The world of orchids, in the same way as much of Western culture, developed at a frantic pace in the years following World War II. Regional and local orchid societies began to form in record numbers and AOS membership grew. Much was discovered about better ways to cultivate orchid plants. There were advancements in materials and equipment that could be used to modify environments for growing them too.
Dillon realized that this new information and technology was not being shared by all who could benefit from it. Thus, it was through his encouragement at an AOS trustees meeting in the early 1950s that the first World Orchid Conference (WOC) came to be held in St. Louis, Missouri, in 1954. Sponsored by the AOS, it was the first opportunity for orchid enthusiasts from around the world to meet and share information. The 601 registrants ranged from scientists to commercial growers and average hobbyists. Among the accomplishments at this inaugural event was the establishment of a standard American orchid judging system. The popular WOC has been hosted around the world every third year since.
Indeed, it seemed a second golden age of orchids was dawning. Orchid specialty nurseries began to proliferate. Orchid hybridizers started to develop dazzling examples of various types to the point that it became hard to imagine how they could possibly be topped. The burgeoning middle class began to discover orchid growing as a mean-ingful leisure time pursuit.
These developments were possible, in part, because of the discoveries of Lewis Knudson, PhD, an orchid enthusiast and plant physiologist at Cornell University. His research earlier in the century had proved that orchid seed could be germinated on agar that contained the sugars that were typically provided by the symbiotic fungi known to be necessary for orchid seed germination. The production of orchids by seed, once very limited, became nearly boundless.
Another breakthrough occurred in the 1960s when it was discovered that the growing tip, or apical meristem, of an orchid could be excised and treated in a way that its cells would develop into many identical or nearly identical plantlets. Meristems or mericlones, as these plants are called, enabled growers to produce dozens of copies of their very best orchids. Top-quality orchids, that once commanded small fortunes for their divisions, could now be owned by almost anyone.

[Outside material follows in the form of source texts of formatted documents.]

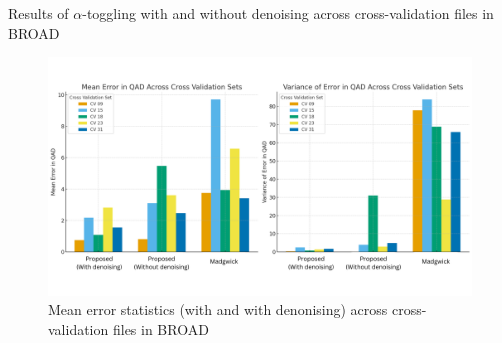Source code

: \documentclass[aspectratio=169,xcolor=dvipsnames]{beamer}
\begin{document}
    

\begin{frame}{Results of $\alpha$-toggling with and without denoising across cross-validation files in BROAD}
\small

\begin{figure}
    \centering
    \includegraphics[width=\linewidth,height=0.65\textheight,keepaspectratio]{logos/barchart_fixed.png}
    \caption{Mean error statistics (with and with denonising) across cross-validation files in BROAD}
    \label{fig:rmnoise_chart}
\end{figure}
\hfill
\end{frame}
\end{document}
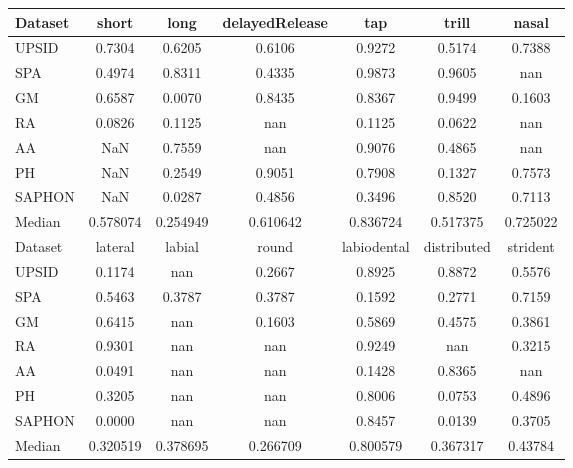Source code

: \documentclass[a4paper,12pt]{article}
\begin{document}
\noindent
\begin{minipage}{\textwidth}
\begin{adjustbox}{max width=\textwidth}
\begin{tabular}{ | l | c | c | c | c | c | c |}
    \toprule
    Dataset &     short &      long & delayedRelease &       tap &     trill &     nasal \\
    \midrule
    UPSID &    0.7304 &    0.6205 &         0.6106 &    0.9272 &    0.5174 &    0.7388 \\
    SPA &    0.4974 &    0.8311 &         0.4335 &    0.9873 &    0.9605 &       nan \\
    GM &    0.6587 &    0.0070 &         0.8435 &    0.8367 &    0.9499 &    0.1603 \\
    RA &    0.0826 &    0.1125 &            nan &    0.1125 &    0.0622 &       nan \\
    AA &       NaN &    0.7559 &            nan &    0.9076 &    0.4865 &       nan \\
    PH &       NaN &    0.2549 &         0.9051 &    0.7908 &    0.1327 &    0.7573 \\
    SAPHON &       NaN &    0.0287 &         0.4856 &    0.3496 &    0.8520 &    0.7113 \\
    Median &  0.578074 &  0.254949 &       0.610642 &  0.836724 &  0.517375 &  0.725022 \\
    \bottomrule
    \toprule
    Dataset &   lateral &    labial &     round & labiodental & distributed & strident \\
    \midrule
    UPSID &    0.1174 &       nan &    0.2667 &      0.8925 &      0.8872 &   0.5576 \\
    SPA &    0.5463 &    0.3787 &    0.3787 &      0.1592 &      0.2771 &   0.7159 \\
    GM &    0.6415 &       nan &    0.1603 &      0.5869 &      0.4575 &   0.3861 \\
    RA &    0.9301 &       nan &       nan &      0.9249 &         nan &   0.3215 \\
    AA &    0.0491 &       nan &       nan &      0.1428 &      0.8365 &      nan \\
    PH &    0.3205 &       nan &       nan &      0.8006 &      0.0753 &   0.4896 \\
    SAPHON &    0.0000 &       nan &       nan &      0.8457 &      0.0139 &   0.3705 \\
    Median &  0.320519 &  0.378695 &  0.266709 &    0.800579 &    0.367317 &  0.43784 \\

\end{tabular}
\end{adjustbox}
\end{minipage}
\end{document}
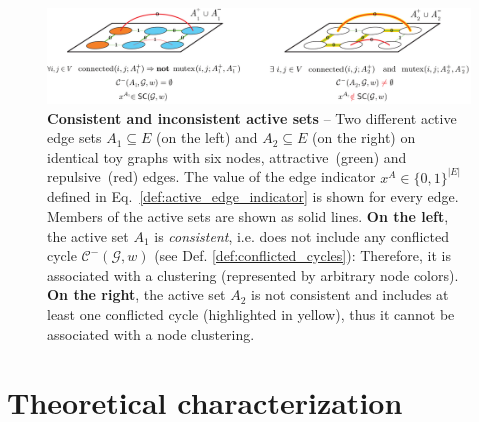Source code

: 
\begin{figure}[t]
    \centering 
    \includegraphics[width=\linewidth]{figures/MWS/images/consistent-sets-combined.pdf}
    \caption{\textbf{Consistent and inconsistent active sets} -- Two different active edge sets $A_1\subseteq E$ (on the left) and $A_2\subseteq E$ (on the right) on identical toy graphs with six nodes, attractive~(green) and repulsive~(red) edges. The value of the edge indicator $x^A\in \{0,1\}^{|E|}$ defined in Eq.~\ref{def:active_edge_indicator} is shown for every edge. Members of the active sets are shown as solid lines.  \textbf{On the left}, the active set $A_1$ is \emph{consistent}, i.e. does not include any conflicted cycle $\mathcal{C}^-(\mathcal{G},w)$ (see Def. \ref{def:conflicted_cycles}): Therefore, it is associated with a clustering (represented by arbitrary node colors). \textbf{On the right}, the active set $A_2$ is not consistent and includes at least one conflicted cycle (highlighted in yellow), thus it cannot be associated with a node clustering.}
\label{fig:conflicted_cycles}
\end{figure}


\section{Theoretical characterization}\label{sec:MWS_objective}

It is nearly impossible to over-estimate the effect these two scientific breakthroughs had on the world of orchids. Orchid species and hybrids could now be produced in reliably large numbers from seed, and the best of them could be duplicated until the market was satisfied. These two occurrences combined to drastically reduce the price of quality orchids and democratized the hobby.
Soon came the years of “flower power,” and the beginnings of greater ecological and environmental awareness. Indoor gardening with tropical plants enjoyed a resurgence during the 1970s and orchids benefited from this trend. Hybridizers began to develop orchids that were more tolerant of a wide range of growing conditions and hobbyists found that some could be cultivated on windowsills and under artificial light. Other late 20th century trends included the increasing development of hybrids that flower more than once a year and the emergence of clubs and societies interested in promoting a particular type or group of orchids.
Today, examples of orchids that were once so rare that only the wealthy and noble could own them seem to be encountered in nearly every retailer, restaurant and hotel we enter. It is sobering to think that just a bit more than a century ago men were literally risking their lives to wrestle their antecedents out of tropical forests.
Periodically, it seems important to pause and consider where we have come from, which usually begs the question “Where are we going?” There are many who deserve credit and thanks for their contributions to the science and appreciation of orchids. I, for one, would like to tip my hat to them, and most particularly acknowledge Merle A. Reinikka, whose fine book A History of the Orchid, provided many of these details.